**MATERIALS PROVIDED:**
§ §

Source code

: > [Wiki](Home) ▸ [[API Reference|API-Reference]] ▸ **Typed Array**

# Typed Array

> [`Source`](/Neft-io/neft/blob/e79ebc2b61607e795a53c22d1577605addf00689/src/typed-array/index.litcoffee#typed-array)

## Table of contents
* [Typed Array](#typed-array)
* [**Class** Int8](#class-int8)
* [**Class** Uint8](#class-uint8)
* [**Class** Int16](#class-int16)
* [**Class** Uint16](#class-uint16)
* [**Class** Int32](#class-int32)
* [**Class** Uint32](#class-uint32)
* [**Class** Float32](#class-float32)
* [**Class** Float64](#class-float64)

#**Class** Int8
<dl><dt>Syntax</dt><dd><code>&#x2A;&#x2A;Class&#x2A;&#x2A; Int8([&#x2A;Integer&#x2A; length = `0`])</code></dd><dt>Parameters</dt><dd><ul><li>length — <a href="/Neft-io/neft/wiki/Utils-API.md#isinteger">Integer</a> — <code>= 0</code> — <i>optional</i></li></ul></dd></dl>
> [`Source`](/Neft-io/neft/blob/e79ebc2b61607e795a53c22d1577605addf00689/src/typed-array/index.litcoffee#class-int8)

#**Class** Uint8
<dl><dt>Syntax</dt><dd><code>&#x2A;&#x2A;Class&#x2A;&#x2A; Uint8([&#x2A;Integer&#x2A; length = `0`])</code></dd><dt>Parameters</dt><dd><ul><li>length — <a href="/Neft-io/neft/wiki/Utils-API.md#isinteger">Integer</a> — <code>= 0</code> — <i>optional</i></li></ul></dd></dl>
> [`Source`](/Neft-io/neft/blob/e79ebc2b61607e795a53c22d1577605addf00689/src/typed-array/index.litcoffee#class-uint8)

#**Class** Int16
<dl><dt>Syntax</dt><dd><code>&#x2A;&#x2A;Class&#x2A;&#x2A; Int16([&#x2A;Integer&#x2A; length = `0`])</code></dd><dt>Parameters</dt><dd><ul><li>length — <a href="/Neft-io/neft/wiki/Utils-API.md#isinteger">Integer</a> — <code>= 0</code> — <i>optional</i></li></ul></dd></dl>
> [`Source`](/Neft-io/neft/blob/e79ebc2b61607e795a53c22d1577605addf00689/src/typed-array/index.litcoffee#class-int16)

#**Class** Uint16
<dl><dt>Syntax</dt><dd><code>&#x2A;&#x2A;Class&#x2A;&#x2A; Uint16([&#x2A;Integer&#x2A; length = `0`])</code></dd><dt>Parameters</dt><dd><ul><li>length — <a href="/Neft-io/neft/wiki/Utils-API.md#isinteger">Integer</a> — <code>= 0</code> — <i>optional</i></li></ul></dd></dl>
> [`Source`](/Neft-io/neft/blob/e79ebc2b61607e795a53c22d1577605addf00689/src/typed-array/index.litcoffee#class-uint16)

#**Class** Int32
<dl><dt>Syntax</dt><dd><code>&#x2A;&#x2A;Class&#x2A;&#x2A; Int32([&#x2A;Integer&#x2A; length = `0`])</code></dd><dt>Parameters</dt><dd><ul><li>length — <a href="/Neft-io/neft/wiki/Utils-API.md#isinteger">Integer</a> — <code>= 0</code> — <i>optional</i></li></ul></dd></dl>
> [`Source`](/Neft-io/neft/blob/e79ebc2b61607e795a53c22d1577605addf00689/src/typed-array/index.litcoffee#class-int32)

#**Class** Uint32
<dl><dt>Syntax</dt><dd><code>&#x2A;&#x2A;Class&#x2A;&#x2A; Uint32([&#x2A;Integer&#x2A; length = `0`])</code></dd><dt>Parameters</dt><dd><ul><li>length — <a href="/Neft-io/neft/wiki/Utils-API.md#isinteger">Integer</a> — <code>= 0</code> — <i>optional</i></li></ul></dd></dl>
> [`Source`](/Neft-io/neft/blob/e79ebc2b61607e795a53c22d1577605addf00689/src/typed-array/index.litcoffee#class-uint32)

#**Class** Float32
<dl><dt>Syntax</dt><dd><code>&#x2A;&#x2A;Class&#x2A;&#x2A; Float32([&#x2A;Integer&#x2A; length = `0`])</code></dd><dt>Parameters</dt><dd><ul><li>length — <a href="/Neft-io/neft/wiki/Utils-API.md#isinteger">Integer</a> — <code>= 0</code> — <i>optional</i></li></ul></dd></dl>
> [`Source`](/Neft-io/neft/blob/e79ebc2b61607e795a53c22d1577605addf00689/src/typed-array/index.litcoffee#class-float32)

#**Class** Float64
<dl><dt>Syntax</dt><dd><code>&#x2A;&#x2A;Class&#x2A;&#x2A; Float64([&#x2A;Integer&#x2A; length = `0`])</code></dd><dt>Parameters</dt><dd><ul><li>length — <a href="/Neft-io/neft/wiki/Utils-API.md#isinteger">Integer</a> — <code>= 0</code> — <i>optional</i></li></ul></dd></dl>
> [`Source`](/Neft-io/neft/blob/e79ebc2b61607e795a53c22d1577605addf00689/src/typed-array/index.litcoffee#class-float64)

§ §

**DESCRIPTION OF THE TASK:** Write out each entry again, leaving every word as it is.

**REPLY TO THE TASK:**
Source code

: > [Wiki](Home) ▸ [[API Reference|API-Reference]] ▸ **Typed Array**

# Typed Array

> [`Source`](/Neft-io/neft/blob/e79ebc2b61607e795a53c22d1577605addf00689/src/typed-array/index.litcoffee#typed-array)

## Table of contents
* [Typed Array](#typed-array)
* [**Class** Int8](#class-int8)
* [**Class** Uint8](#class-uint8)
* [**Class** Int16](#class-int16)
* [**Class** Uint16](#class-uint16)
* [**Class** Int32](#class-int32)
* [**Class** Uint32](#class-uint32)
* [**Class** Float32](#class-float32)
* [**Class** Float64](#class-float64)

#**Class** Int8
<dl><dt>Syntax</dt><dd><code>&#x2A;&#x2A;Class&#x2A;&#x2A; Int8([&#x2A;Integer&#x2A; length = `0`])</code></dd><dt>Parameters</dt><dd><ul><li>length — <a href="/Neft-io/neft/wiki/Utils-API.md#isinteger">Integer</a> — <code>= 0</code> — <i>optional</i></li></ul></dd></dl>
> [`Source`](/Neft-io/neft/blob/e79ebc2b61607e795a53c22d1577605addf00689/src/typed-array/index.litcoffee#class-int8)

#**Class** Uint8
<dl><dt>Syntax</dt><dd><code>&#x2A;&#x2A;Class&#x2A;&#x2A; Uint8([&#x2A;Integer&#x2A; length = `0`])</code></dd><dt>Parameters</dt><dd><ul><li>length — <a href="/Neft-io/neft/wiki/Utils-API.md#isinteger">Integer</a> — <code>= 0</code> — <i>optional</i></li></ul></dd></dl>
> [`Source`](/Neft-io/neft/blob/e79ebc2b61607e795a53c22d1577605addf00689/src/typed-array/index.litcoffee#class-uint8)

#**Class** Int16
<dl><dt>Syntax</dt><dd><code>&#x2A;&#x2A;Class&#x2A;&#x2A; Int16([&#x2A;Integer&#x2A; length = `0`])</code></dd><dt>Parameters</dt><dd><ul><li>length — <a href="/Neft-io/neft/wiki/Utils-API.md#isinteger">Integer</a> — <code>= 0</code> — <i>optional</i></li></ul></dd></dl>
> [`Source`](/Neft-io/neft/blob/e79ebc2b61607e795a53c22d1577605addf00689/src/typed-array/index.litcoffee#class-int16)

#**Class** Uint16
<dl><dt>Syntax</dt><dd><code>&#x2A;&#x2A;Class&#x2A;&#x2A; Uint16([&#x2A;Integer&#x2A; length = `0`])</code></dd><dt>Parameters</dt><dd><ul><li>length — <a href="/Neft-io/neft/wiki/Utils-API.md#isinteger">Integer</a> — <code>= 0</code> — <i>optional</i></li></ul></dd></dl>
> [`Source`](/Neft-io/neft/blob/e79ebc2b61607e795a53c22d1577605addf00689/src/typed-array/index.litcoffee#class-uint16)

#**Class** Int32
<dl><dt>Syntax</dt><dd><code>&#x2A;&#x2A;Class&#x2A;&#x2A; Int32([&#x2A;Integer&#x2A; length = `0`])</code></dd><dt>Parameters</dt><dd><ul><li>length — <a href="/Neft-io/neft/wiki/Utils-API.md#isinteger">Integer</a> — <code>= 0</code> — <i>optional</i></li></ul></dd></dl>
> [`Source`](/Neft-io/neft/blob/e79ebc2b61607e795a53c22d1577605addf00689/src/typed-array/index.litcoffee#class-int32)

#**Class** Uint32
<dl><dt>Syntax</dt><dd><code>&#x2A;&#x2A;Class&#x2A;&#x2A; Uint32([&#x2A;Integer&#x2A; length = `0`])</code></dd><dt>Parameters</dt><dd><ul><li>length — <a href="/Neft-io/neft/wiki/Utils-API.md#isinteger">Integer</a> — <code>= 0</code> — <i>optional</i></li></ul></dd></dl>
> [`Source`](/Neft-io/neft/blob/e79ebc2b61607e795a53c22d1577605addf00689/src/typed-array/index.litcoffee#class-uint32)

#**Class** Float32
<dl><dt>Syntax</dt><dd><code>&#x2A;&#x2A;Class&#x2A;&#x2A; Float32([&#x2A;Integer&#x2A; length = `0`])</code></dd><dt>Parameters</dt><dd><ul><li>length — <a href="/Neft-io/neft/wiki/Utils-API.md#isinteger">Integer</a> — <code>= 0</code> — <i>optional</i></li></ul></dd></dl>
> [`Source`](/Neft-io/neft/blob/e79ebc2b61607e795a53c22d1577605addf00689/src/typed-array/index.litcoffee#class-float32)

#**Class** Float64
<dl><dt>Syntax</dt><dd><code>&#x2A;&#x2A;Class&#x2A;&#x2A; Float64([&#x2A;Integer&#x2A; length = `0`])</code></dd><dt>Parameters</dt><dd><ul><li>length — <a href="/Neft-io/neft/wiki/Utils-API.md#isinteger">Integer</a> — <code>= 0</code> — <i>optional</i></li></ul></dd></dl>
> [`Source`](/Neft-io/neft/blob/e79ebc2b61607e795a53c22d1577605addf00689/src/typed-array/index.litcoffee#class-float64)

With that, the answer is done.